Exercise objective
List each line of the data that holds the word "sqrt".

Supplied data

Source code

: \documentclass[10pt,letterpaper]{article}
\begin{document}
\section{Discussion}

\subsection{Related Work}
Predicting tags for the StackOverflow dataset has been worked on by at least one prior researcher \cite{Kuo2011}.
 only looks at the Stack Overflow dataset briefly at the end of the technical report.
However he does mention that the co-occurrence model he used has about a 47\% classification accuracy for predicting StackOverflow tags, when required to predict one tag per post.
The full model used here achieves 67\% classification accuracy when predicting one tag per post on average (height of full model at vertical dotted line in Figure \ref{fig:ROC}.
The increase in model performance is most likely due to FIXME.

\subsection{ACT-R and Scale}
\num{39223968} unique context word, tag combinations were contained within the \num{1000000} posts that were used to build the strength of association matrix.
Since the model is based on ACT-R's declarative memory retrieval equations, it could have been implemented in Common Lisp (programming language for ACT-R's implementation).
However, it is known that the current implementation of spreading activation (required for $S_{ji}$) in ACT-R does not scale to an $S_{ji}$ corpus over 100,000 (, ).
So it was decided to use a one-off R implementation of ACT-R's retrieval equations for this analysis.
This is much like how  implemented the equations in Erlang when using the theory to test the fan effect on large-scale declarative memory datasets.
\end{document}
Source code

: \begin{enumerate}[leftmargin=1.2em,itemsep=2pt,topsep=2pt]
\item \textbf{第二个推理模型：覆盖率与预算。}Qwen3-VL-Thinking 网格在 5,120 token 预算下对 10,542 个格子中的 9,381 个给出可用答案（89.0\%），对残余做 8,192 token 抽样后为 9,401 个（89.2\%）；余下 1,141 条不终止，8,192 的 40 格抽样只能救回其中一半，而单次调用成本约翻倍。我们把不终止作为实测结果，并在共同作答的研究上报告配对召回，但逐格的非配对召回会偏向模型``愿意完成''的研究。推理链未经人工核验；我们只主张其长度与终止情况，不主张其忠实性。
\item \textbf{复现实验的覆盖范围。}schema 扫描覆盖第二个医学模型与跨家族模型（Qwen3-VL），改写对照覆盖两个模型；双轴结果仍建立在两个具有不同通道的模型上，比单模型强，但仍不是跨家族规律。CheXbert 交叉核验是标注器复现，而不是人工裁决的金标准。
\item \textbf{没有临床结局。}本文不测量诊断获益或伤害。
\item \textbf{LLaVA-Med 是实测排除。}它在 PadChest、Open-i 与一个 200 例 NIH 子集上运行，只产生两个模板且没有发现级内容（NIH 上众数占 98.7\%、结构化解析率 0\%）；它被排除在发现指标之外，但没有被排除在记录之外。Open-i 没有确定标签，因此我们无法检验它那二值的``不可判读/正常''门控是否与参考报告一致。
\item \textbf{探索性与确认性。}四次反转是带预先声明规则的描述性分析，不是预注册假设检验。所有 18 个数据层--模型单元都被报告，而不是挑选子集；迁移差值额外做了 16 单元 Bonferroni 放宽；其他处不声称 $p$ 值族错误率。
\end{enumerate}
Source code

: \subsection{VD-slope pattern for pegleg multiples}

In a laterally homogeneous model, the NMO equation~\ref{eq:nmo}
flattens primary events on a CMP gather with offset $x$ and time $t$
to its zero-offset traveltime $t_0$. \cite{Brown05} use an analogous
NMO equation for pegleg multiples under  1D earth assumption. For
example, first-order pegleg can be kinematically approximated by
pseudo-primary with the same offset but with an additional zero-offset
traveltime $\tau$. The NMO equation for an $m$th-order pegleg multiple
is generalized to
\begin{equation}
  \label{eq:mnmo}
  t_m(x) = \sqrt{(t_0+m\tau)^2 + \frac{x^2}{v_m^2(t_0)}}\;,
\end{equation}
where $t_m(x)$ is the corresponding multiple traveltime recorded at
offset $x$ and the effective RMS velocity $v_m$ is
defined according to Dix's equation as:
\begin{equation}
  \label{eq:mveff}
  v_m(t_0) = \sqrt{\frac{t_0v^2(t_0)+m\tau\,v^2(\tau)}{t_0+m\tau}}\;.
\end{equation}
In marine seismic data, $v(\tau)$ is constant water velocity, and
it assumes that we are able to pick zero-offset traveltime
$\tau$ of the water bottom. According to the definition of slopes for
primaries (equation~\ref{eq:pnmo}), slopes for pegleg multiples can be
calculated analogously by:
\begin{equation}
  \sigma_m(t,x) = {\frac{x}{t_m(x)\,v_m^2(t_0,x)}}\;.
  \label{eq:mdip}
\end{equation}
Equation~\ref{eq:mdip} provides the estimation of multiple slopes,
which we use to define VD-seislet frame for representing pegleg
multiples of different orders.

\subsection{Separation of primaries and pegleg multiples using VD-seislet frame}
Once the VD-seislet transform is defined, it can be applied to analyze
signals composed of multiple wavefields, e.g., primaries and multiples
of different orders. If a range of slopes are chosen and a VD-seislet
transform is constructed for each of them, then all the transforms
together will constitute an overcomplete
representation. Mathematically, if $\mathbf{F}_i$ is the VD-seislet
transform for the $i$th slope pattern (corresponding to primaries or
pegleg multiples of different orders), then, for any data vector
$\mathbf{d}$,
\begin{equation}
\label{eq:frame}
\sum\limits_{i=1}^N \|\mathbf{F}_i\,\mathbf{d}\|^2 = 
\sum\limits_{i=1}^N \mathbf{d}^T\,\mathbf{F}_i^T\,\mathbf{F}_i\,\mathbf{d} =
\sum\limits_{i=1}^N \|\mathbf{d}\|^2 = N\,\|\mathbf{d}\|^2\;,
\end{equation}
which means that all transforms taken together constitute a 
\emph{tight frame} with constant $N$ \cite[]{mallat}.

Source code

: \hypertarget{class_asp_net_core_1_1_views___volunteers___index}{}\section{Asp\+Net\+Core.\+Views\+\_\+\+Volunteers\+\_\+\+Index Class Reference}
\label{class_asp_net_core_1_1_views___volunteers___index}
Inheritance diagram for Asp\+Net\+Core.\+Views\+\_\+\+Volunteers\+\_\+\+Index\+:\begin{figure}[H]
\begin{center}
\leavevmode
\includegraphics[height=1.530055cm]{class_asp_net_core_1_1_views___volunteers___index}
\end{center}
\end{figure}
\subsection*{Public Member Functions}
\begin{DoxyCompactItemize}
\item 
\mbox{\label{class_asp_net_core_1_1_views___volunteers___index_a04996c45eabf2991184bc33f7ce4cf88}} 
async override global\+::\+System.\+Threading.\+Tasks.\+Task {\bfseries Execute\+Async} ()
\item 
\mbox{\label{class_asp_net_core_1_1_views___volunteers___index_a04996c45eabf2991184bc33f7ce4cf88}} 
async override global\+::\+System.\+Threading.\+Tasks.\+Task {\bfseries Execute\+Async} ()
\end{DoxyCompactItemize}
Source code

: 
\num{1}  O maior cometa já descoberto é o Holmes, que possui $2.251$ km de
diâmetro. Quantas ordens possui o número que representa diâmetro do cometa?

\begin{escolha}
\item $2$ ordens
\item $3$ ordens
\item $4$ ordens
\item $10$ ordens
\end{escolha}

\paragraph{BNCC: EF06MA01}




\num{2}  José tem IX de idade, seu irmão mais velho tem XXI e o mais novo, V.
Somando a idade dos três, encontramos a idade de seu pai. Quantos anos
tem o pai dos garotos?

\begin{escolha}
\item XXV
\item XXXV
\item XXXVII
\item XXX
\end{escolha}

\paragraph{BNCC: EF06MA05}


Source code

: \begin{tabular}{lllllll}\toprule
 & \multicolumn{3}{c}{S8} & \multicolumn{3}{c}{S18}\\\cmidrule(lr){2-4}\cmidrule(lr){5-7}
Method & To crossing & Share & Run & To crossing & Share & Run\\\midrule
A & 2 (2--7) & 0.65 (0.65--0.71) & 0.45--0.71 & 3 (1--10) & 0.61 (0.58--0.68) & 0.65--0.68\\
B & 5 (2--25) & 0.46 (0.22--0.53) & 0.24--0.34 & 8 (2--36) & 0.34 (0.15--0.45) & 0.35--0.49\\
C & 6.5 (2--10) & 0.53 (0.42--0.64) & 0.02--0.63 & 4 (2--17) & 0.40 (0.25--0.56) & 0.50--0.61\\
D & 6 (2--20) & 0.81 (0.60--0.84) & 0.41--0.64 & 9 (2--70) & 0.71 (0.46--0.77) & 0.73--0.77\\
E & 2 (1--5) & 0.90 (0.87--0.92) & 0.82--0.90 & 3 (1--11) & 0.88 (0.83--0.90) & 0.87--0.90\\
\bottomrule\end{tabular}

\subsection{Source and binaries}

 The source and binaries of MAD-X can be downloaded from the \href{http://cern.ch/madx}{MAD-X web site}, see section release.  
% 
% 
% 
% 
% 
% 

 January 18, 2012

Reply to the task
  t_m(x) = \sqrt{(t_0+m\tau)^2 + \frac{x^2}{v_m^2(t_0)}}\;,
  v_m(t_0) = \sqrt{\frac{t_0v^2(t_0)+m\tau\,v^2(\tau)}{t_0+m\tau}}\;.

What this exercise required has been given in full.